Of the entries below, return only those lines from the line with "work. (example: #9b59b6)" to the line with "file. (example: dread)", exactly, both included.
▬▬▬▬▬▬▬▬▬▬
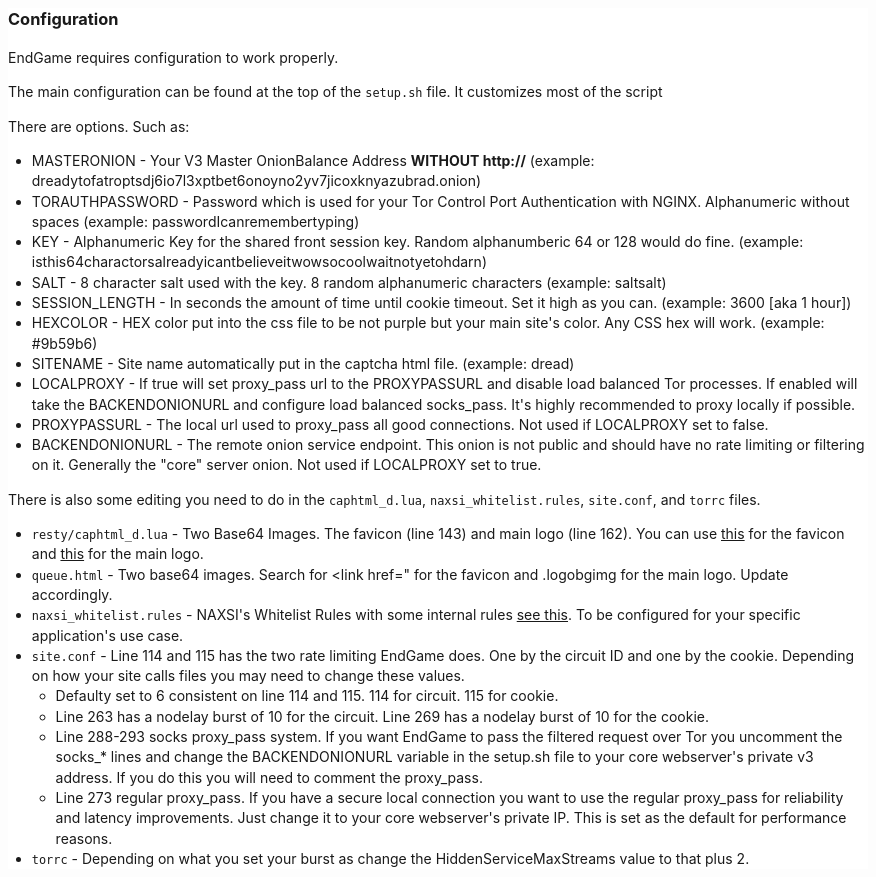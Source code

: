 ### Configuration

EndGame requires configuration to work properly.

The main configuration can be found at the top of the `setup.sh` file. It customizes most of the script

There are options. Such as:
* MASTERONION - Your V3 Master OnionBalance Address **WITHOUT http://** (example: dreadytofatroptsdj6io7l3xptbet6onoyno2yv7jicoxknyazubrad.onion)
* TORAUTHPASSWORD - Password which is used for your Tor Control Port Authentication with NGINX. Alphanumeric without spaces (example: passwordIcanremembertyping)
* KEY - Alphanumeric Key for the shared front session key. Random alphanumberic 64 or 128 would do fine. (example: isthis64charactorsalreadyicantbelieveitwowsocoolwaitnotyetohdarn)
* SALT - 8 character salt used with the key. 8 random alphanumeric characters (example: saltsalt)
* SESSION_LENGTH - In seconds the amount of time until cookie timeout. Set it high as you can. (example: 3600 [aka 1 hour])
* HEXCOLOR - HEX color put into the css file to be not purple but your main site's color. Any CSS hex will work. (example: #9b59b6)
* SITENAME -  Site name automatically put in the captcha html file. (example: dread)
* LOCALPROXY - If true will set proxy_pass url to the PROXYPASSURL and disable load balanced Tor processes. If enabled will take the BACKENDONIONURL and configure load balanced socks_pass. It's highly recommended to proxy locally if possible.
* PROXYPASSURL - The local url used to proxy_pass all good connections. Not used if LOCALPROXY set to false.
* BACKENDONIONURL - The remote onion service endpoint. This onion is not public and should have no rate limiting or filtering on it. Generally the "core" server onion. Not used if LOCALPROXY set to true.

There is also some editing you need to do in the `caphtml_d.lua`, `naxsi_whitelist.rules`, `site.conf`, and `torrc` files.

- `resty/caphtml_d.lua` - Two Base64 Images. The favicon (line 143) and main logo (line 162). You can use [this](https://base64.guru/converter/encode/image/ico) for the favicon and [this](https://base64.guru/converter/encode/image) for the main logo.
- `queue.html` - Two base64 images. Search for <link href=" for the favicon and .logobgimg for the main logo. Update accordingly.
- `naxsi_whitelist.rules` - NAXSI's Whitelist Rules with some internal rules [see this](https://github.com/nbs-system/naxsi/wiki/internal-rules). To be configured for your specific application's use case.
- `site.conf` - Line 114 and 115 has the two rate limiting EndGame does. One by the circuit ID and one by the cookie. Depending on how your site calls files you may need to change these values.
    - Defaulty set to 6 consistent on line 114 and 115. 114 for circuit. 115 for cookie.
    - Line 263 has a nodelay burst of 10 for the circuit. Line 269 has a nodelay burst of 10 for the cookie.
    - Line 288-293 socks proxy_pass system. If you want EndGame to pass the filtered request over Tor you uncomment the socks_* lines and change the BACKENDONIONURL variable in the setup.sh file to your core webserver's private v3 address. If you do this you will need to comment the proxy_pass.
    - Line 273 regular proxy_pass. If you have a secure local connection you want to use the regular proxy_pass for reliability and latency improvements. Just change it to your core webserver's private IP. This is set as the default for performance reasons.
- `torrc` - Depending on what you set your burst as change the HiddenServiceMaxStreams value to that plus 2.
▬▬▬▬▬▬▬▬▬▬
**Reply to the task**.
* HEXCOLOR - HEX color put into the css file to be not purple but your main site's color. Any CSS hex will work. (example: #9b59b6)
* SITENAME -  Site name automatically put in the captcha html file. (example: dread)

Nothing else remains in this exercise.